-- RECORDS SUPPLIED follows --

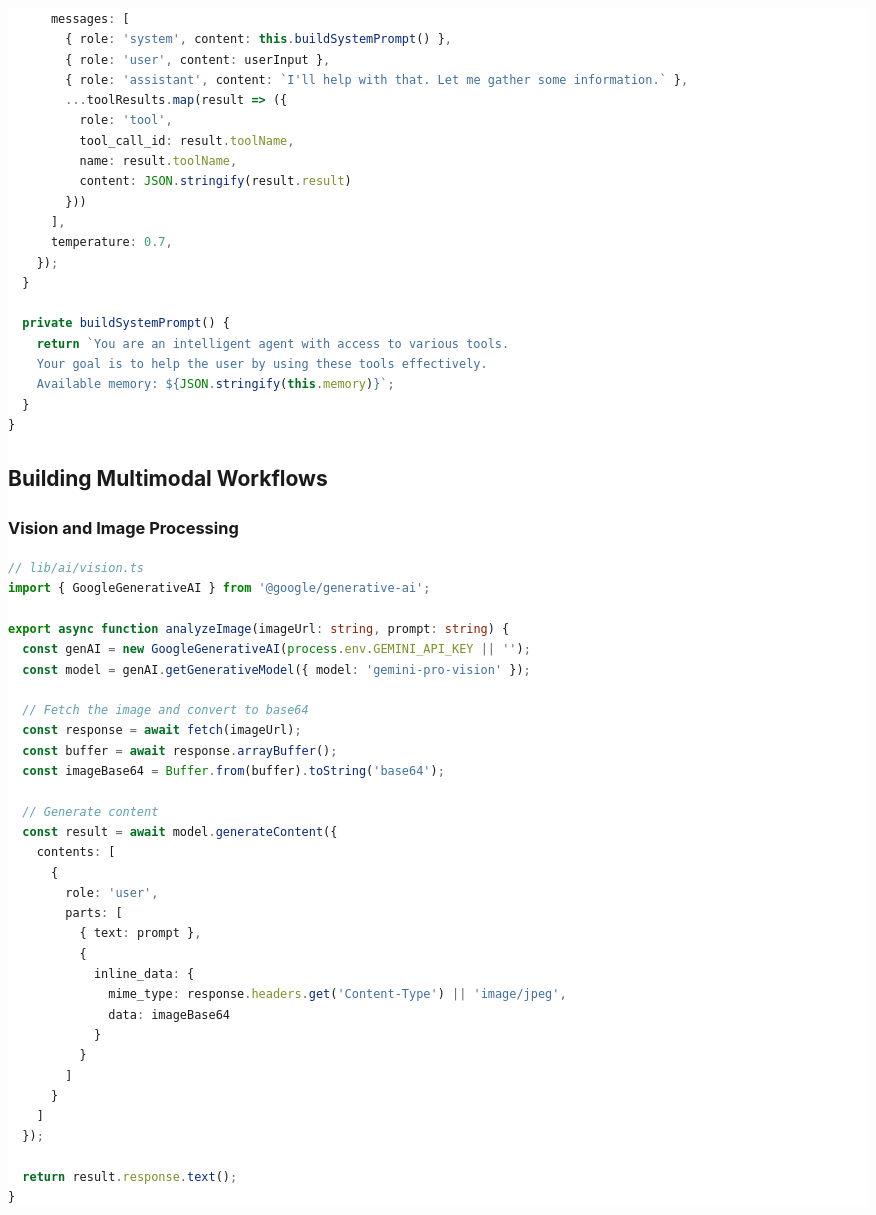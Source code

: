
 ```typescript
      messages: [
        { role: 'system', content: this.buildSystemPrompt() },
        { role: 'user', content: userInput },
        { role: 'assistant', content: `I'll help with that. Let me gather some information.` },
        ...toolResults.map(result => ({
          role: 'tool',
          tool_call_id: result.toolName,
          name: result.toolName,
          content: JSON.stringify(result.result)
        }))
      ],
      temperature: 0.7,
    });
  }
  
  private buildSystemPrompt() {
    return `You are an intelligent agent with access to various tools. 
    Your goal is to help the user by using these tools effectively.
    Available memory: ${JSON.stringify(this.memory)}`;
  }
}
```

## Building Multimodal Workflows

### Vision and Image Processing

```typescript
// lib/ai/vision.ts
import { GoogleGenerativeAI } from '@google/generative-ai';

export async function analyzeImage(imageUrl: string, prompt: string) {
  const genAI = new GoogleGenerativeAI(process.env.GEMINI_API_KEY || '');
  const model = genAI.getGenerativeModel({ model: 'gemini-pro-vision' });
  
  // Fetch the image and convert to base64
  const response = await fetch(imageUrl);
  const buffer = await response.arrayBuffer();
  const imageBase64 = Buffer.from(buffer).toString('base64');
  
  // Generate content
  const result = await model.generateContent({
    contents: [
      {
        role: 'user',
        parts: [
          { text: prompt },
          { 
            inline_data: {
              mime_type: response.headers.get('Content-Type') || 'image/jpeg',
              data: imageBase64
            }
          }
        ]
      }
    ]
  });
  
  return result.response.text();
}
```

-- RECORDS SUPPLIED concluded --

**PROBLEM REQUIREMENTS:** Exclude the pictures, then retype every record exactly.

**OUTPUT FOR THIS TASK:**
Source code

:
 ```typescript
      messages: [
        { role: 'system', content: this.buildSystemPrompt() },
        { role: 'user', content: userInput },
        { role: 'assistant', content: `I'll help with that. Let me gather some information.` },
        ...toolResults.map(result => ({
          role: 'tool',
          tool_call_id: result.toolName,
          name: result.toolName,
          content: JSON.stringify(result.result)
        }))
      ],
      temperature: 0.7,
    });
  }
  
  private buildSystemPrompt() {
    return `You are an intelligent agent with access to various tools. 
    Your goal is to help the user by using these tools effectively.
    Available memory: ${JSON.stringify(this.memory)}`;
  }
}
```

## Building Multimodal Workflows

### Vision and Image Processing

```typescript
// lib/ai/vision.ts
import { GoogleGenerativeAI } from '@google/generative-ai';

export async function analyzeImage(imageUrl: string, prompt: string) {
  const genAI = new GoogleGenerativeAI(process.env.GEMINI_API_KEY || '');
  const model = genAI.getGenerativeModel({ model: 'gemini-pro-vision' });
  
  // Fetch the image and convert to base64
  const response = await fetch(imageUrl);
  const buffer = await response.arrayBuffer();
  const imageBase64 = Buffer.from(buffer).toString('base64');
  
  // Generate content
  const result = await model.generateContent({
    contents: [
      {
        role: 'user',
        parts: [
          { text: prompt },
          { 
            inline_data: {
              mime_type: response.headers.get('Content-Type') || 'image/jpeg',
              data: imageBase64
            }
          }
        ]
      }
    ]
  });
  
  return result.response.text();
}
```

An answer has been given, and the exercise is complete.